Your goal | Lift out all lines below that contain "channel".

Supplied entries below:

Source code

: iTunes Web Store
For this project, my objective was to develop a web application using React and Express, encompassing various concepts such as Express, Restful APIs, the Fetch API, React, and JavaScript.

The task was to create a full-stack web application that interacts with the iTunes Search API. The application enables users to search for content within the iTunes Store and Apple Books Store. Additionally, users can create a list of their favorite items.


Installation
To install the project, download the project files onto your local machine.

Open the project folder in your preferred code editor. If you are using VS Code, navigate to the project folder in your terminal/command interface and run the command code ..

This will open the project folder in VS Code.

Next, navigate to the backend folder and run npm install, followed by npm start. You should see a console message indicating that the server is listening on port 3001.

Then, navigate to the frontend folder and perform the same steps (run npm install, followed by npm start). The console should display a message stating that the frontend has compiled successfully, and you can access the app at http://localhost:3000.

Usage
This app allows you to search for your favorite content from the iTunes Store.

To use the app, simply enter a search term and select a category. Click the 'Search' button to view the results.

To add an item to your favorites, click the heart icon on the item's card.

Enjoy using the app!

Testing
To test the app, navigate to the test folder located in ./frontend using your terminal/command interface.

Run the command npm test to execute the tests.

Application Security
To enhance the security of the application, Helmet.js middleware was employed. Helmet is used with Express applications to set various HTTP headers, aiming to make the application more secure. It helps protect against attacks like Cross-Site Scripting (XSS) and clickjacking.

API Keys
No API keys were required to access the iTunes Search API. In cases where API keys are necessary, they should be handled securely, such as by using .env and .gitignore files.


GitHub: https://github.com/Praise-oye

End of Supplied entries.
Supplied entries below:

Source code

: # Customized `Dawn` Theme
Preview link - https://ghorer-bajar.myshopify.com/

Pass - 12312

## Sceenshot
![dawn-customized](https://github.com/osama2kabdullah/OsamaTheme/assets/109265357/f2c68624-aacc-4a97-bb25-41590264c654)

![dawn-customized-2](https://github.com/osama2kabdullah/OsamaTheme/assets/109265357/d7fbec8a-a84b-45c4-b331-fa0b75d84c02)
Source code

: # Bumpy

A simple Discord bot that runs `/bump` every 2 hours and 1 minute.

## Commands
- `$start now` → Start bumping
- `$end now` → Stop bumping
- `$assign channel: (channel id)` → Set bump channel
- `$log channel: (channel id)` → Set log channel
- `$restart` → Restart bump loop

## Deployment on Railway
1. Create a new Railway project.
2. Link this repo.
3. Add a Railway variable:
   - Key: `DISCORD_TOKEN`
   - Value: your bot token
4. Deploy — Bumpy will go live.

End of Supplied entries.

Expected output |
- `$assign channel: (channel id)` → Set bump channel
- `$log channel: (channel id)` → Set log channel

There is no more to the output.